Passenger numbers on TfL services are not expected to return to pre-pandemic levels until at least March next year, according to the head of the network.
Speaking at a meeting of the London Assembly this morning, TfL commissioner Andy Byford told members that “we are seeing a return” to normal levels of ridership on TfL services, with passenger numbers on the Tube currently at around 40 per cent of pre-pandemic levels and buses at around 60 to 65 per cent.
But the commissioner revealed that, in a “best-case scenario”, passenger numbers across the transport network would only reach up to 90 per cent of normal levels “by the end of the financial year”.
Mr Byford said: “We are seeing a return to (normal) ridership on public transport, which is good. That’s what we want, we want to avoid a car-led recovery at all costs, with all the disadvantages that would bring. But we are aware that, obviously, our recovery will be dependent on what happens on June 21, and also what the take-up will be of people going back to offices and taking up cultural attractions in the centre of London.
“We don’t expect to be back at 100 per cent of ridership any time soon.
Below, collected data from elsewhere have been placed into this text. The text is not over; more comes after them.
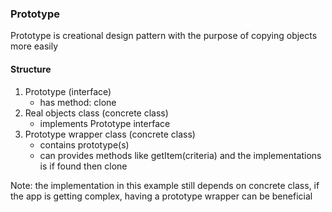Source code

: ### Prototype

Prototype is creational design pattern with the purpose of copying objects more easily

#### Structure

1. Prototype (interface)
    - has method: clone
2. Real objects class (concrete class)
    - implements Prototype interface
3. Prototype wrapper class (concrete class)
    - contains prototype(s)
    - can provides methods like getItem(criteria) and the implementations is if found then clone

Note: the implementation in this example still depends on concrete class, if the app is getting complex, having a prototype wrapper can be beneficial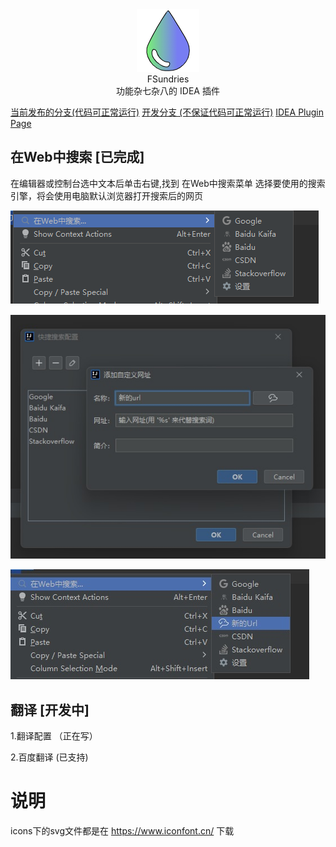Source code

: 
<div align=center><img src="https://github.com/fxboy/SundriesPlugin/blob/master/static/logo.png?raw=true"> </div>
<div align=center>FSundries</div>
<div align=center>功能杂七杂八的 IDEA 插件</div>

[当前发布的分支(代码可正常运行)](https://github.com/fxboy/SundriesPlugin/tree/releases)
[开发分支 (不保证代码可正常运行)](https://github.com/fxboy/SundriesPlugin/tree/development)
[IDEA Plugin Page](https://plugins.jetbrains.com/plugin/19903-fsundries)
## 在Web中搜索 [已完成]

在编辑器或控制台选中文本后单击右键,找到 在Web中搜索菜单 选择要使用的搜索引擎，将会使用电脑默认浏览器打开搜索后的网页

![使用](https://github.com/fxboy/SundriesPlugin/blob/master/static/qs1.png?raw=true)

![添加新的](https://github.com/fxboy/SundriesPlugin/blob/master/static/qs2.jpg?raw=true)

![添加新的](https://github.com/fxboy/SundriesPlugin/blob/master/static/qs3.jpg?raw=true)

## 翻译 [开发中]
1.翻译配置 （正在写）

2.百度翻译  (已支持)






# 说明
icons下的svg文件都是在 https://www.iconfont.cn/ 下载
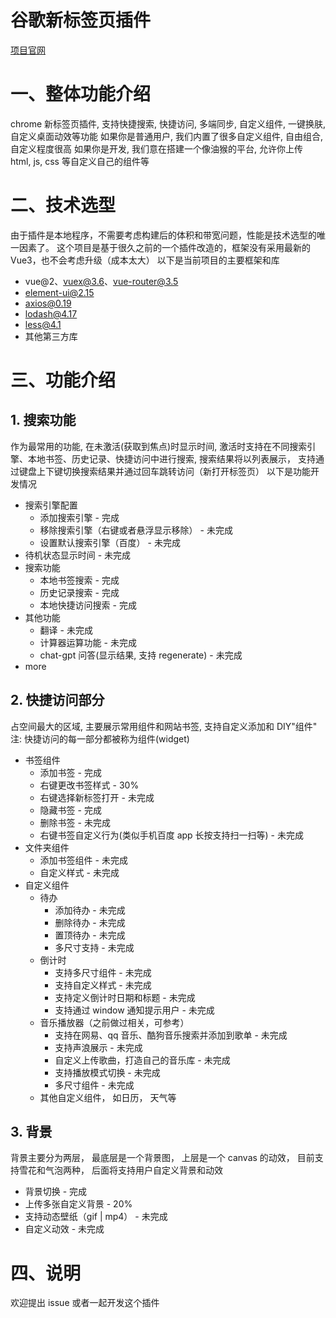 # 谷歌新标签页插件

[项目官网](http://extension.suhaoblog.cn/)

# 一、整体功能介绍

chrome 新标签页插件, 支持快捷搜索, 快捷访问, 多端同步, 自定义组件, 一键换肤, 自定义桌面动效等功能
如果你是普通用户, 我们内置了很多自定义组件, 自由组合, 自定义程度很高
如果你是开发, 我们意在搭建一个像油猴的平台, 允许你上传 html, js, css 等自定义自己的组件等

# 二、技术选型

由于插件是本地程序，不需要考虑构建后的体积和带宽问题，性能是技术选型的唯一因素了。
这个项目是基于很久之前的一个插件改造的，框架没有采用最新的 Vue3，也不会考虑升级（成本太大）
以下是当前项目的主要框架和库

-   vue@2、vuex@3.6、vue-router@3.5
-   element-ui@2.15
-   axios@0.19
-   lodash@4.17
-   less@4.1
-   其他第三方库

# 三、功能介绍

## 1. 搜索功能

作为最常用的功能, 在未激活(获取到焦点)时显示时间, 激活时支持在不同搜索引擎、本地书签、历史记录、快捷访问中进行搜索, 搜索结果将以列表展示， 支持通过键盘上下键切换搜索结果并通过回车跳转访问（新打开标签页）
以下是功能开发情况

-   搜索引擎配置
    -   添加搜索引擎 - 完成
    -   移除搜索引擎（右键或者悬浮显示移除） - 未完成
    -   设置默认搜索引擎（百度） - 未完成
-   待机状态显示时间 - 未完成
-   搜索功能
    -   本地书签搜索 - 完成
    -   历史记录搜索 - 完成
    -   本地快捷访问搜索 - 完成
-   其他功能
    -   翻译 - 未完成
    -   计算器运算功能 - 未完成
    -   chat-gpt 问答(显示结果, 支持 regenerate) - 未完成
-   more

## 2. 快捷访问部分

占空间最大的区域, 主要展示常用组件和网站书签, 支持自定义添加和 DIY"组件"
注: 快捷访问的每一部分都被称为组件(widget)

-   书签组件
    -   添加书签 - 完成
    -   右键更改书签样式 - 30%
    -   右键选择新标签打开 - 未完成
    -   隐藏书签 - 完成
    -   删除书签 - 未完成
    -   右键书签自定义行为(类似手机百度 app 长按支持扫一扫等) - 未完成
-   文件夹组件
    -   添加书签组件 - 未完成
    -   自定义样式 - 未完成
-   自定义组件
    -   待办
        -   添加待办 - 未完成
        -   删除待办 - 未完成
        -   置顶待办 - 未完成
        -   多尺寸支持 - 未完成
    -   倒计时
        -   支持多尺寸组件 - 未完成
        -   支持自定义样式 - 未完成
        -   支持定义倒计时日期和标题 - 未完成
        -   支持通过 window 通知提示用户 - 未完成
    -   音乐播放器（之前做过相关，可参考）
        -   支持在网易、qq 音乐、酷狗音乐搜索并添加到歌单 - 未完成
        -   支持声浪展示 - 未完成
        -   自定义上传歌曲，打造自己的音乐库 - 未完成
        -   支持播放模式切换 - 未完成
        -   多尺寸组件 - 未完成
    -   其他自定义组件， 如日历， 天气等

## 3. 背景

背景主要分为两层， 最底层是一个背景图， 上层是一个 canvas 的动效， 目前支持雪花和气泡两种， 后面将支持用户自定义背景和动效

-   背景切换 - 完成
-   上传多张自定义背景 - 20%
-   支持动态壁纸（gif | mp4） - 未完成
-   自定义动效 - 未完成

# 四、说明

欢迎提出 issue 或者一起开发这个插件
What we’re saying is, the best-case scenario will be that we could be at around 90 per cent of normal ridership by the end of the financial year, so around March of 2022.”
TfL would still face significant financial challenges even with passenger numbers at 90 per cent of normal levels, with the remaining 10 per cent equating to “£1 billion of revenue foregone every year”.
Mr Byford told the London Assembly today that TfL is not expecting a “doom and gloom” scenario “where central London is finished and that’s it for mass travel into central London”, but that it is predicting a “hybrid model” with people commuting at staggered times only a few days a week.
The commissioner said that he and TfL were “predicating our budgets on a progressive climb back to around 90 per cent of ridership, best case, by the end of this financial year”.
Last week, TfL secured a new emergency funding deal from the Government that will provide £1.08 billion between June and December this year if certain conditions are met, but Mayor of London Sadiq Khan has said that “this is not the deal we were hoping for” and has again called for a long-term funding solution to be agreed to reduce TfL’s over-reliance on fares.